YOUR OBJECTIVE: Only the text belongs in the answer: every line of the records below, transcribed exactly.

DATA RECORDS:
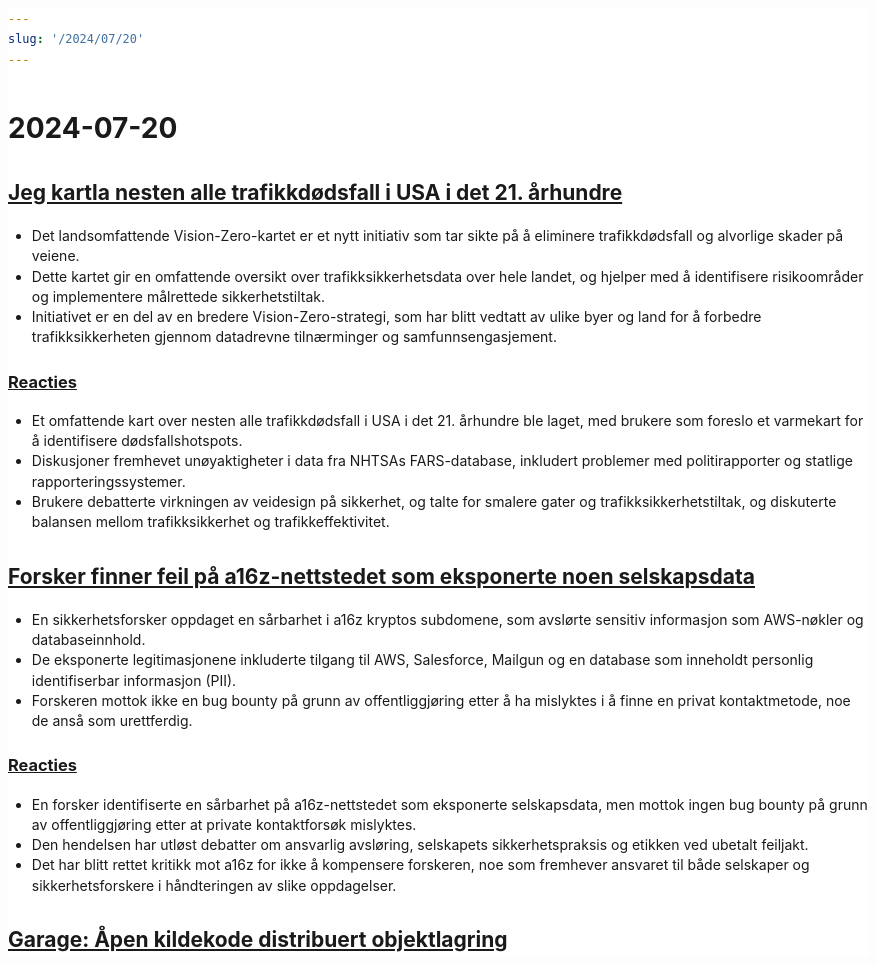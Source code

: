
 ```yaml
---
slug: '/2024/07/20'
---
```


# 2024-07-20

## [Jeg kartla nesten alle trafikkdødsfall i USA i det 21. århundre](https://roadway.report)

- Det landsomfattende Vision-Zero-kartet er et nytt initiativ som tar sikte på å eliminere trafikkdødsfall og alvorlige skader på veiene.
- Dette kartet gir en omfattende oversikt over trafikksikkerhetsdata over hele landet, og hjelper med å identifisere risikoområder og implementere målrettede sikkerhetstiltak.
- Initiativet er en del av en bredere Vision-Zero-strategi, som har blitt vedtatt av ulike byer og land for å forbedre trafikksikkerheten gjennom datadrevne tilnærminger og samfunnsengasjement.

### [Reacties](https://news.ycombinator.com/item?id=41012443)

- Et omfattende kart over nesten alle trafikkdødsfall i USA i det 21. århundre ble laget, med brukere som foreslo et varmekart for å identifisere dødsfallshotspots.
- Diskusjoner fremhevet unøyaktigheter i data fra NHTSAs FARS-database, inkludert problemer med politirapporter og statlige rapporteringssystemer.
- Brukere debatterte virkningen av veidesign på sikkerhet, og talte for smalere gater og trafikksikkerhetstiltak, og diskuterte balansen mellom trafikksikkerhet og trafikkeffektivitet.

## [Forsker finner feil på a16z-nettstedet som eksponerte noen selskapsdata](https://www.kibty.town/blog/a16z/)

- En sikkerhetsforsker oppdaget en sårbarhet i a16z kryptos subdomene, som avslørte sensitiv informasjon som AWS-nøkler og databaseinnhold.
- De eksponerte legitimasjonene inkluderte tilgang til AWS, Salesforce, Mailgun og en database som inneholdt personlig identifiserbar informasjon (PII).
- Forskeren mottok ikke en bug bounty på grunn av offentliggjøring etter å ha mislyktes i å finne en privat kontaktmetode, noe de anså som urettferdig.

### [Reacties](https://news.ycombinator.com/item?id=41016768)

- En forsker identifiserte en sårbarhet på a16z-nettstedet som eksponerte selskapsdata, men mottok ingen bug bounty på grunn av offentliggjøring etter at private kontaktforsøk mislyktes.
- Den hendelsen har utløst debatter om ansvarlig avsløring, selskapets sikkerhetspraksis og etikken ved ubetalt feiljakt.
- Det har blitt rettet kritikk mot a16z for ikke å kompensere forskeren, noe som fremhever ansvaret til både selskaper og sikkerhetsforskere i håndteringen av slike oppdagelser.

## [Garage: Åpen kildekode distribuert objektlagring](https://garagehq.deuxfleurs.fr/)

TASK RESULT:
Source code

:
 ```yaml
---
slug: '/2024/07/20'
---
```


# 2024-07-20

## [Jeg kartla nesten alle trafikkdødsfall i USA i det 21. århundre](https://roadway.report)

- Det landsomfattende Vision-Zero-kartet er et nytt initiativ som tar sikte på å eliminere trafikkdødsfall og alvorlige skader på veiene.
- Dette kartet gir en omfattende oversikt over trafikksikkerhetsdata over hele landet, og hjelper med å identifisere risikoområder og implementere målrettede sikkerhetstiltak.
- Initiativet er en del av en bredere Vision-Zero-strategi, som har blitt vedtatt av ulike byer og land for å forbedre trafikksikkerheten gjennom datadrevne tilnærminger og samfunnsengasjement.

### [Reacties](https://news.ycombinator.com/item?id=41012443)

- Et omfattende kart over nesten alle trafikkdødsfall i USA i det 21. århundre ble laget, med brukere som foreslo et varmekart for å identifisere dødsfallshotspots.
- Diskusjoner fremhevet unøyaktigheter i data fra NHTSAs FARS-database, inkludert problemer med politirapporter og statlige rapporteringssystemer.
- Brukere debatterte virkningen av veidesign på sikkerhet, og talte for smalere gater og trafikksikkerhetstiltak, og diskuterte balansen mellom trafikksikkerhet og trafikkeffektivitet.

## [Forsker finner feil på a16z-nettstedet som eksponerte noen selskapsdata](https://www.kibty.town/blog/a16z/)

- En sikkerhetsforsker oppdaget en sårbarhet i a16z kryptos subdomene, som avslørte sensitiv informasjon som AWS-nøkler og databaseinnhold.
- De eksponerte legitimasjonene inkluderte tilgang til AWS, Salesforce, Mailgun og en database som inneholdt personlig identifiserbar informasjon (PII).
- Forskeren mottok ikke en bug bounty på grunn av offentliggjøring etter å ha mislyktes i å finne en privat kontaktmetode, noe de anså som urettferdig.

### [Reacties](https://news.ycombinator.com/item?id=41016768)

- En forsker identifiserte en sårbarhet på a16z-nettstedet som eksponerte selskapsdata, men mottok ingen bug bounty på grunn av offentliggjøring etter at private kontaktforsøk mislyktes.
- Den hendelsen har utløst debatter om ansvarlig avsløring, selskapets sikkerhetspraksis og etikken ved ubetalt feiljakt.
- Det har blitt rettet kritikk mot a16z for ikke å kompensere forskeren, noe som fremhever ansvaret til både selskaper og sikkerhetsforskere i håndteringen av slike oppdagelser.

## [Garage: Åpen kildekode distribuert objektlagring](https://garagehq.deuxfleurs.fr/)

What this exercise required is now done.